Plate-forme pétrolière Oil platform from NASA ...

Plate-forme pétrolière Oil platform from NASA JPL. The Arguello Inc. Harvest Oil Platform is located about 10 km off the coast of central California near Point Conception. catégorie:énergie fossile (Photo credit: Wikipedia)

Oil and gas industry may have been in the headlines for occasional security glitches or even plant explosions.  But what is often not mentioned, is a quite transformation happening inside the industry, to improve daily operations and safety.  The technology adoption rate may be slower in this industry, due to sensitivity around safeguarding of trade secrets, IP issues, and data security concerns.  But there is an increasing recognition of the need for enhanced operational excellence, in this industry, concerned with confining costs and refining margins.

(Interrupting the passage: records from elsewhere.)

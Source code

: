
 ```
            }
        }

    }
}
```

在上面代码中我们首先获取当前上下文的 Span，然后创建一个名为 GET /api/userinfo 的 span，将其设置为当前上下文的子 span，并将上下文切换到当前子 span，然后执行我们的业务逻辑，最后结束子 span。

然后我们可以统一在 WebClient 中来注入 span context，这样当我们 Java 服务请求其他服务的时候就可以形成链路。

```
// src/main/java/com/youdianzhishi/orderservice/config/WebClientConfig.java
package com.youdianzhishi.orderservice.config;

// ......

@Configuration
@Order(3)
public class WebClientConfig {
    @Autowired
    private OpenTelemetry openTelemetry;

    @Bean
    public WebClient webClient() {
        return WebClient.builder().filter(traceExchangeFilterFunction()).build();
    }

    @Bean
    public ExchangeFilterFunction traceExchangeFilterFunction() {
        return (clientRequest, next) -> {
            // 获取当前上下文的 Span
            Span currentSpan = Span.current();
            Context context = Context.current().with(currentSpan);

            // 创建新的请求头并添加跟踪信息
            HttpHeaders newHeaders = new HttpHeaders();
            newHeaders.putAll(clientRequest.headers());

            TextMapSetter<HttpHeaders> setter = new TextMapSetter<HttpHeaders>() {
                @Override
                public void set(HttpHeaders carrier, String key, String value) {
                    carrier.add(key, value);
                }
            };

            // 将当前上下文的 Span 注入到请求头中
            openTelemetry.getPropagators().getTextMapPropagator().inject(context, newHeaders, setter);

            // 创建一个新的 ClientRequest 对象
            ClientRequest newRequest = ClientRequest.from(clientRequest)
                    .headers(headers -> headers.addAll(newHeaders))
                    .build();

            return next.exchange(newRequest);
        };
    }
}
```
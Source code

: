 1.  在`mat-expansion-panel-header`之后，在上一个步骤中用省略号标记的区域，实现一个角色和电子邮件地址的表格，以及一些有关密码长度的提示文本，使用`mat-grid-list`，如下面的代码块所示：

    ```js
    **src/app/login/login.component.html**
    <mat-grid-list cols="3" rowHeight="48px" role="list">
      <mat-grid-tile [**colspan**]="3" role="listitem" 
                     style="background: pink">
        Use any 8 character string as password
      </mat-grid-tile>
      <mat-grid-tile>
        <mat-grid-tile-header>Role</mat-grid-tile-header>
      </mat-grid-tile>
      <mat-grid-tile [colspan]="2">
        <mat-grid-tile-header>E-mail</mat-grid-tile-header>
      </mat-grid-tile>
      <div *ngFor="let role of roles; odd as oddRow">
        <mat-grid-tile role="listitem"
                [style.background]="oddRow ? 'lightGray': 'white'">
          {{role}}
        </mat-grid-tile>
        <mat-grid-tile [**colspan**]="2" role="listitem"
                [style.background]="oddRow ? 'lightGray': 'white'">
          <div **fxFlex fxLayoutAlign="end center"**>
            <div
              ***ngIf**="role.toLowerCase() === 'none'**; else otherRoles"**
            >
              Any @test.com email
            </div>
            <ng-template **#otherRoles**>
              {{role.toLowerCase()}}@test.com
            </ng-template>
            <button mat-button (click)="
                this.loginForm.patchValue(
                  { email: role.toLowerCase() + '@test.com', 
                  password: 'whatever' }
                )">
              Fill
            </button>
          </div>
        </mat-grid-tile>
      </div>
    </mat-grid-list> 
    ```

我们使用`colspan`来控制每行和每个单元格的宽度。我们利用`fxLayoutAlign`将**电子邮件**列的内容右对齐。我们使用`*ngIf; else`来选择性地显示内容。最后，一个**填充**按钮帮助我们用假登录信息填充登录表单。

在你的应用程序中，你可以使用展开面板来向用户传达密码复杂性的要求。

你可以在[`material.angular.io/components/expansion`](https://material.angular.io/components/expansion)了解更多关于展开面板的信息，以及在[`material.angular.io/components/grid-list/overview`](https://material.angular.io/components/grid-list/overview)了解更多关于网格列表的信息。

The unconventional and controversial practice of horizontal drilling combined with hydraulic fracturing (converting organic matter within the rock to synthetic oil and gas), have been recent game changers.  Apparently what can be produced by a vertical well in 30 to 35 years, can be done in a horizontal well,  in a span of mere 6 months, environmental concerns notwithstanding.

There is now a thirst for innovative ideas within the industry, to minimize negative environmental impact, increase safety, contain costs, and enhance operational efficiency.   Many oil and gas service centers have opened innovation centers in Silicon Valley to enhance implementation of new ideas.  With the help of emerging technologies in visualization and complexity management, and with advances in cloud computing, big data analytics and Internet of Things, the industry is poised to transform itself for the better.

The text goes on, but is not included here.